Git repository via Apache – Take 3

I revisited an old post that I wrote to see how to host my own private git repository with Apache, but I didn’t write any details and made it hard on myself, so I’ll try to fix that here.

My setup

  • Anonymous read access, user/password protected write access
  • Ubuntu 14.04
  • Apache 2.4
  • Git 1.9.1

Step 1. Enable the prerequisite modules.

I had to add symlinks in /etc/apache2/mods-enabled for the rewrite and cgi modules. These are already available with a vanilla install, so look for rewrite.load and cgi.load in the mods-available folder.

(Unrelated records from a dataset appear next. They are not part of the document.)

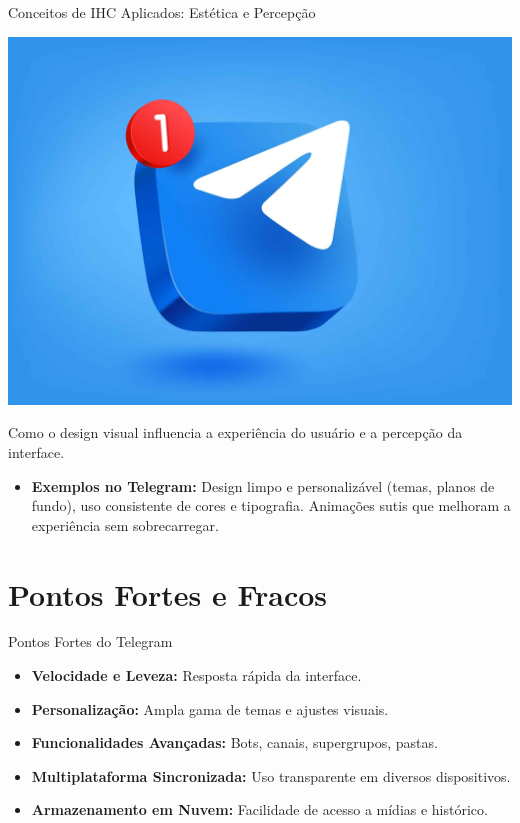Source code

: \documentclass[aspectratio=169,xcolor=table]{beamer}
\begin{document}
\begin{frame}{Conceitos de IHC Aplicados: Estética e Percepção}
    \begin{center}
        \includegraphics[height=0.4\textheight]{telegram-temas.jpg}
    \end{center}
    
    Como o design visual influencia a experiência do usuário e a percepção da interface.
    
    \begin{itemize}
        \item \textbf{Exemplos no Telegram:} Design limpo e personalizável (temas, planos de fundo), uso consistente de cores e tipografia. Animações sutis que melhoram a experiência sem sobrecarregar.
    \end{itemize}
\end{frame}

\section{Pontos Fortes e Fracos}
\begin{frame}{Pontos Fortes do Telegram}
    \begin{itemize}
        \item \textbf{Velocidade e Leveza:} Resposta rápida da interface.
        \item \textbf{Personalização:} Ampla gama de temas e ajustes visuais.
        \item \textbf{Funcionalidades Avançadas:} Bots, canais, supergrupos, pastas.
        \item \textbf{Multiplataforma Sincronizada:} Uso transparente em diversos dispositivos.
        \item \textbf{Armazenamento em Nuvem:} Facilidade de acesso a mídias e histórico.
    \end{itemize}
\end{frame}
\end{document}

In addition, you need to explicitly enable the rewrite module in the virtual host setup in the vanilla apache2 install. I added these lines right under the log defines in sites-enabled/000-default.conf:

RewriteEngine On
RewriteOptions Inherit

Step 2. Set up the git repositories.

I set up all my repositories under /path/to/git, e.g. /path/to/git/project1.git/, etc. The repositories have to be set up in a specific way to enable push. Here’s a script I use:

#!/bin/bash
if [[ $# < 1 ]]; then
    echo Usage: `basename $0` repo-name
    exit 0
fi
cd /path/to/git
if [[ -e ${1}.git ]]; then
    echo ${1}.git exists
    exit 0
fi
mkdir ${1}.git
cd ${1}.git
git init --bare
git config http.receivepack true
git update-server-info
touch git-daemon-export-ok
cd ..
sudo chown -R www-data:www-data ${1}.git

Step 3. Set up a users list with htpasswd.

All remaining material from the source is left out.